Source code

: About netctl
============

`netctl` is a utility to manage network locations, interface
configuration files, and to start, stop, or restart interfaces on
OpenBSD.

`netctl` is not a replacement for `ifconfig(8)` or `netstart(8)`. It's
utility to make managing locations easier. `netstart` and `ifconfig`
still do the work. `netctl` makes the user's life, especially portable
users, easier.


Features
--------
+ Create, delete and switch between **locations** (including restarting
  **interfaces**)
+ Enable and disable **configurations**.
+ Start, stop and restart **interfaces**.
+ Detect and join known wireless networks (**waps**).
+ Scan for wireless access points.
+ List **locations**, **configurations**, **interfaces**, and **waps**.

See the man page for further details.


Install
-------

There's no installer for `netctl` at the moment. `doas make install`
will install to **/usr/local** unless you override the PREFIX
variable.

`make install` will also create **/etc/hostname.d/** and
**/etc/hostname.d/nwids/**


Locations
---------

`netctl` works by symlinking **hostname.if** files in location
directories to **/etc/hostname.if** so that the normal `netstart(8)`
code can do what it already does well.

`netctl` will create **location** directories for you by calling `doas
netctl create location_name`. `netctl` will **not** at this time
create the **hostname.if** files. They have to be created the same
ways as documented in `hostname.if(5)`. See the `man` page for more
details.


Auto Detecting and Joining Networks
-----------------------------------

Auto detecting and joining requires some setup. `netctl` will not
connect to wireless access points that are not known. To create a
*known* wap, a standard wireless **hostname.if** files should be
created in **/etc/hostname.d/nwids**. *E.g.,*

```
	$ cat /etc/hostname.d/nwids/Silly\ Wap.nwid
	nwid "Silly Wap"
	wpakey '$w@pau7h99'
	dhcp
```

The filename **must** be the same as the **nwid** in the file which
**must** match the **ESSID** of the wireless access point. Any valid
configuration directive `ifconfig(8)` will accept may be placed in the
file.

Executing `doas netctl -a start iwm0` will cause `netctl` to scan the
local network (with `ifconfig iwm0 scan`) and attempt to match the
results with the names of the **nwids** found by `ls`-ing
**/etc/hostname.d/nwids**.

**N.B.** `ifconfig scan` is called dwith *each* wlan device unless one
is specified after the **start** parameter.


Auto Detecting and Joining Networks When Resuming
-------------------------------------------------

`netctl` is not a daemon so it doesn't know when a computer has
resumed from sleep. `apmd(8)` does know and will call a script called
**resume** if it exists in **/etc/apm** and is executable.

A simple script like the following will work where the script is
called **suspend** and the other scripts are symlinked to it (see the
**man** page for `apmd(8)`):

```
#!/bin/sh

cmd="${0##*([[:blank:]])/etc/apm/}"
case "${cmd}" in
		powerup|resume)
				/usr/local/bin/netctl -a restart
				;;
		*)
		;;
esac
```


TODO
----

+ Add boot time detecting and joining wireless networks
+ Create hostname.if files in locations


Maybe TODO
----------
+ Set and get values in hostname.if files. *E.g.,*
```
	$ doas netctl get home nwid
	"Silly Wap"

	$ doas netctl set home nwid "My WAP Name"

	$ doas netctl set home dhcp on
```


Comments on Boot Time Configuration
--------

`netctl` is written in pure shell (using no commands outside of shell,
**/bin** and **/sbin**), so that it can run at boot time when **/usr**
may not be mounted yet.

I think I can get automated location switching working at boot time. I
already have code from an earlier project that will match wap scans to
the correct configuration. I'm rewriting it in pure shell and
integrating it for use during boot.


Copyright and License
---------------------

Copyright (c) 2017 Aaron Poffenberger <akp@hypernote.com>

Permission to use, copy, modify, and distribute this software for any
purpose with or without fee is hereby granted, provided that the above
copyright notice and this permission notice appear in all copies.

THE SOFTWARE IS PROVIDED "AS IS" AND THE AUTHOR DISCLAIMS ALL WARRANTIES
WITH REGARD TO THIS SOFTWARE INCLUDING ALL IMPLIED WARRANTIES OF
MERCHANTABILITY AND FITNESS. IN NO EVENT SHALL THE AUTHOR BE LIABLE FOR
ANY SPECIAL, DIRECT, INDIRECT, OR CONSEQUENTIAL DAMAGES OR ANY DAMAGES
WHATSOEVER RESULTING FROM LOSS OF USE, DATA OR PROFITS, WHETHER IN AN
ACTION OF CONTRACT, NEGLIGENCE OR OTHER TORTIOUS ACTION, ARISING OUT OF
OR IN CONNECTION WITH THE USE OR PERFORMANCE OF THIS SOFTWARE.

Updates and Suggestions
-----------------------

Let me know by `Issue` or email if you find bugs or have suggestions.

EXERCISE REQUIREMENTS: Which lines in the records above include the word "AUTHOR"? Copy them out.

ANSWER:
THE SOFTWARE IS PROVIDED "AS IS" AND THE AUTHOR DISCLAIMS ALL WARRANTIES
MERCHANTABILITY AND FITNESS. IN NO EVENT SHALL THE AUTHOR BE LIABLE FOR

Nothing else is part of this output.